On the downside,
Horace was an arrogant, ignorant, argumentative,
callous, remorseless, dishonest, manipulative,
tantrum prone, domineering, violent, adulterous,
greedy, middle class snob.
Ridicule, threats and lies were his teaching tools.
When he was cheerful he could be lenient,
until your suffering become inconvenient.
His calculated generosity, was a lever for manoeuvring
excruciating boulders of condescension and pomposity.
“How dare you defy me”
he roared, like an emperor to a slave.
“you’re useless” he repeated
until he was as hoarse as a desperate punter.
The underemployed, unemployed and unemployable
traded rations of cigarettes, lighters and coupons,
as they filed into Centrelink,
opposite Henley’s Camping Supplies.
Work was Horace’s drug of choice.
He imagined everyone had it on tap,
but some were too lazy to twist the faucet.
In front of customers he was a lovable larrikin.
The great white shark t-shirt, from his staff,
went over his head like a pole vaulter.
“Without me, you lot would be the dregs of society,
lining up for a handout across the road”
he reminded his wife Sharona
and sister in law Lonnie.
Horace hired the best psychiatrist in the region,
to treat his family’s “mysterious” anxiety and mood disorders.
Like him, these conditions weren’t prey seeking missiles,
that killed as swiftly as falcons.
Horace didn’t have a personality disorder.
He was merely the carrier of misery and fear.
Growing up, the barrel of a shotgun
was as familiar to him as cornflakes.
He dealt in throws, kicks, slaps and backhanders.
“I’m a model of restraint” he boasted.
There was no walking away from his marathon tirades.

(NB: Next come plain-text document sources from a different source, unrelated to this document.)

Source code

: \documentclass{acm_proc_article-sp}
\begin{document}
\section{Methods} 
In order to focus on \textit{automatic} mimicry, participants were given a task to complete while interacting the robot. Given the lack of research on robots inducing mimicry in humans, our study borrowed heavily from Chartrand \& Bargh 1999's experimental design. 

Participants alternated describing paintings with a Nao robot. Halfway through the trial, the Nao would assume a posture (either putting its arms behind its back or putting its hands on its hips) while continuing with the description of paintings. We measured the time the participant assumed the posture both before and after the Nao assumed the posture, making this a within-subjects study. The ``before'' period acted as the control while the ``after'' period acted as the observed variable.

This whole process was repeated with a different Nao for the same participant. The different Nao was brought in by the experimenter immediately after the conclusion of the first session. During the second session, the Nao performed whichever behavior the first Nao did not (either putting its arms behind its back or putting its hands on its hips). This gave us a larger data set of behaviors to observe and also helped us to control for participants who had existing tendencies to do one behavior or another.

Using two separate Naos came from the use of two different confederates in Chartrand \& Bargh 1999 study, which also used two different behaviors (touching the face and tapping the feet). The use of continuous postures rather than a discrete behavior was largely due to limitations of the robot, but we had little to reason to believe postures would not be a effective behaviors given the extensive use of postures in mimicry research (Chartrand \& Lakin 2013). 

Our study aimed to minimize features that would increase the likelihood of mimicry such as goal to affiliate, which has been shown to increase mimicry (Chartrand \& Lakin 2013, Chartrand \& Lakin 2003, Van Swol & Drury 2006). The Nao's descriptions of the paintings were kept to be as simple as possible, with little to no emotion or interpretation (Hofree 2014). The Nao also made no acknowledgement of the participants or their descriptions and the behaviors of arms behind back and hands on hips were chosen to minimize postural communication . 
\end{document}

He was Fuhrer, educator and soother,
his role as unpredictable as mountain weather.
Horace taught his sons how to kick drop goals
and threw baseballs so high
they turned black in the twilight.
Catching fly balls became as natural as walking.
His lessons on romance involved
hiring eighteen year old back packers,
who looked like they’d stepped straight from the pages
of lingerie catalogues.
The interviews were camping trips.
Horace didn’t care who blitzed maths tests.

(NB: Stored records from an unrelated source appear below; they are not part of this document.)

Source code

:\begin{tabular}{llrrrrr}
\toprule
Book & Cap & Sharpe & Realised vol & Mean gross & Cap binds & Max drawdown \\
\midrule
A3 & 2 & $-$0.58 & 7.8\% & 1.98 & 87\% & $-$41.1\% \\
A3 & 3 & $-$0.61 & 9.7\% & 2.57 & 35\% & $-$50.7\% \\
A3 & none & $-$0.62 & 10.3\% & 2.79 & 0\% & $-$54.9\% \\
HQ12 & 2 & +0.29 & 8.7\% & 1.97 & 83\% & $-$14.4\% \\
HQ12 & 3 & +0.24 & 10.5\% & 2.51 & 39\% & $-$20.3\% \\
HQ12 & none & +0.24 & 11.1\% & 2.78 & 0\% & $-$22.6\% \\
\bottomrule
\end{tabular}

100% effort was a pass in his eyes.
A lack of enthusiasm
was akin to burning down the mint.
Jarrod always felt like 99.9% effort
was a crime worthy of being hung, drawn and quartered.
When he became as reclusive as a Himalayan mystic
and ate like he was preparing for a sumo tournament,
not an eleven kilometre fun run,
he finished miles behind his best.
Horace chipped away at his self esteem like an auger.

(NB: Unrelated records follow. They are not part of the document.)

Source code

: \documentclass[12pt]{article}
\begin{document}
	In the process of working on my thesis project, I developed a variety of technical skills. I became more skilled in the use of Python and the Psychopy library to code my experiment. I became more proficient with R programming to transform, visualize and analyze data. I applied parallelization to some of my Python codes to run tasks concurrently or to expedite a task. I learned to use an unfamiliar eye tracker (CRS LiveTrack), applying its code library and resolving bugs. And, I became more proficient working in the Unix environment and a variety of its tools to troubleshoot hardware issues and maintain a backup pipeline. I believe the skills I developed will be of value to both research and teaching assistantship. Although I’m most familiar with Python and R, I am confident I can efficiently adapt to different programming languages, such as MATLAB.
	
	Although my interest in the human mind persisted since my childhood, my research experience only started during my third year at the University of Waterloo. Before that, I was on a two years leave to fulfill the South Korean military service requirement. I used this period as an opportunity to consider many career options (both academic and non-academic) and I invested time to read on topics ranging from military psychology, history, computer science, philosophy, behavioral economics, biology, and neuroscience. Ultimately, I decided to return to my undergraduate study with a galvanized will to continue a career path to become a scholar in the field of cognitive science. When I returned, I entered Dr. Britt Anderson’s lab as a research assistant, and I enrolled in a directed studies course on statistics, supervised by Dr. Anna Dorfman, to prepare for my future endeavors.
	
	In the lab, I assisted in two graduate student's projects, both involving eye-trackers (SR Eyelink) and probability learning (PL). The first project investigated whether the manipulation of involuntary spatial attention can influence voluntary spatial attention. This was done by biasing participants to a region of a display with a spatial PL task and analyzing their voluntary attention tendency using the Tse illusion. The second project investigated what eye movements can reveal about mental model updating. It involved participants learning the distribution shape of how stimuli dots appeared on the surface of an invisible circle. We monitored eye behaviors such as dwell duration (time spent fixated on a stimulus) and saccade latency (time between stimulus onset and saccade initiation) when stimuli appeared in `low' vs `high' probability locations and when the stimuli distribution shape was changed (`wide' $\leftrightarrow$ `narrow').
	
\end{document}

“If I sliced open that ice cream gut,
I could feed an army on dripping sandwiches.
You call yourself a jogger,
you make a penguin look like a springbok.”
Horace sold his camping store,
so he could spend all day woodworking, fishing
and listening to conservative shock jocks.
“Abolishing excess franking credits,
it’s a Labor Party commie plot.”
he roared at his local MP.
With only 1.2 million dollars to his name,
since the divorce,
how would he cope without profiting
from the Australian Tax Office?
All that Greens nonsense about tortured refugees
and the climate emergency,
had him reaching for a bucket.
What about the suffering of middle class retirees?